Actually the real question is whether an all-glass pavilion can still comply with the new version of California’s Title 24 energy code. Although Title 24 has been around since the 1970s, it is only now that designers are feeling the pinch. Given the increasing strictness of the energy code, what can an architect do if he (or she) wants to create designs with dramatic glass curtain walls?
The “glass house” shown on the cover image is, of course, Philip Johnson’s famous Modernist masterpiece, also called the Glass House. Even that house could, with the right high-performing window system, comply with Title 24 requirements – I tested it out. But, let’s talk about some more current designs for our case study.
When we got our first Title 24 project from Swatt|Miers Architects, I didn’t really know if we’d be able to finesse it. We had never had a project quite like it before. But then I remember seeing an award-winning Net Zero home in Truro, Massachusetts (by Zero Energy Design) which had acres of glass everywhere. If they could make it work in a cold place like Massachusetts, surely we could do the same in California!
Our first Title 24 project from Swatt|Miers Architects was a 6,000 SF all-glass pavilion with a generous roof, a custom window wall on one side, and heated slab floors. On the plus side, the roof included large shading overhangs, and we had ample time and flexibility to select high-efficiency heating and water heating systems. There were no large skylights or ductwork to worry about, either. The house was located in a moderate climate zone, so they weren’t even going to install any cooling systems at all.
Another big plus was they didn’t have any “beyond compliance” goals such as GreenPoints. So, we didn’t have to beat the standard by 15% or more. As you’ll see in a minute, that would have been possible, but very expensive.

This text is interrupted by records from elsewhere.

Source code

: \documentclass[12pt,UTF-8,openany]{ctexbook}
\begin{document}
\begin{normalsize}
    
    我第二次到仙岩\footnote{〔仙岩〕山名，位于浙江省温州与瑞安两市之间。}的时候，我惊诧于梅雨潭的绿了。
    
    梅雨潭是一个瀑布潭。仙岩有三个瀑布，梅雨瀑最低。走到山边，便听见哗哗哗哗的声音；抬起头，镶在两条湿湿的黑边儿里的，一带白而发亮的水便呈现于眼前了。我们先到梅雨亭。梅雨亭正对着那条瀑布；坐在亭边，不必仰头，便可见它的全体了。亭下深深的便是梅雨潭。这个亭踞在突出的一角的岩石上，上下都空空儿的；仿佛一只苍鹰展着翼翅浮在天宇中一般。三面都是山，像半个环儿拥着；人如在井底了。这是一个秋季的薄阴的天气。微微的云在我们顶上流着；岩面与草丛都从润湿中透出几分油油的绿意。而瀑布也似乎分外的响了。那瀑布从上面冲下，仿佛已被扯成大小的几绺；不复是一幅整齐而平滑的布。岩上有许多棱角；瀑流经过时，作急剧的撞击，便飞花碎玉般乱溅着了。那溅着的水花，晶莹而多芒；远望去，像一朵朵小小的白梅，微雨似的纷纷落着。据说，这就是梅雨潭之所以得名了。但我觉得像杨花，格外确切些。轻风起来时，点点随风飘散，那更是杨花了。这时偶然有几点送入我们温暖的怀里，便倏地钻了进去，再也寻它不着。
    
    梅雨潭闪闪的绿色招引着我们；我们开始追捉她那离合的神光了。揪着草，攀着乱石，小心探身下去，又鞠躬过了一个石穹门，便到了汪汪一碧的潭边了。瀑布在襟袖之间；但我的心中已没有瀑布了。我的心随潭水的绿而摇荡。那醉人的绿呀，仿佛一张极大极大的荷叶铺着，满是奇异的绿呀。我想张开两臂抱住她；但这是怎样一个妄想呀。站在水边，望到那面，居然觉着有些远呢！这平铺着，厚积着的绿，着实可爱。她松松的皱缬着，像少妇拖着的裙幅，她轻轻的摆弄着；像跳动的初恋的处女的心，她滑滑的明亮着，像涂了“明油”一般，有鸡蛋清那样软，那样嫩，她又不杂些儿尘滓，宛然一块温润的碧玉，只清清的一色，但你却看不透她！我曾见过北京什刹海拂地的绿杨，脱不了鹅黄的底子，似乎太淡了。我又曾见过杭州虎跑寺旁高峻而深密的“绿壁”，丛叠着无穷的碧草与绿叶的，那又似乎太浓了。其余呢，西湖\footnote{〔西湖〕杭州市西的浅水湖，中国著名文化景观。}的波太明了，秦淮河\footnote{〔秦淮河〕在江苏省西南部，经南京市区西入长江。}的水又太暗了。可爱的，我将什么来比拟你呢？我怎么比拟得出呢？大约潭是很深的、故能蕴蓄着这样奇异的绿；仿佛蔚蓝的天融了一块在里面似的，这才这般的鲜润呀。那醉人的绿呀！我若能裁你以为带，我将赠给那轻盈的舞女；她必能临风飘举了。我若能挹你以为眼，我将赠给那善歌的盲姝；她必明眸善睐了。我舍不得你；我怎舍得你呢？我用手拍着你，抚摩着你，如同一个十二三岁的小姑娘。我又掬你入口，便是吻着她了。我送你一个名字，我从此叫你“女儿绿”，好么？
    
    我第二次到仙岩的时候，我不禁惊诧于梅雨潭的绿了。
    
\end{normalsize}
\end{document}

On the challenge side, there was almost 5,000 square feet of glazing – 75% of the conditioned floor area. In addition, the design called for metal framed windows, which are inherently less efficient than windows framed in wood or vinyl. Even thermally broken metal windows can’t always match the performance of wood.
Strategy: Start Low, Increment Up
We usually start by running each project with baseline assumptions, usually the same ones used for the prescriptive Title 24 method. The Title 24 prescriptive method sets forth minimum requirements for things like heating and cooling performance, insulation levels, maximum allowable glazing areas, and window performance – but it’s all or nothing. Either you meet every requirement, or you have to use the performance modeling method to satisfy Title 24. The software model has some built-in generic inputs for things like water heaters that also assumes a very basic level of compliance.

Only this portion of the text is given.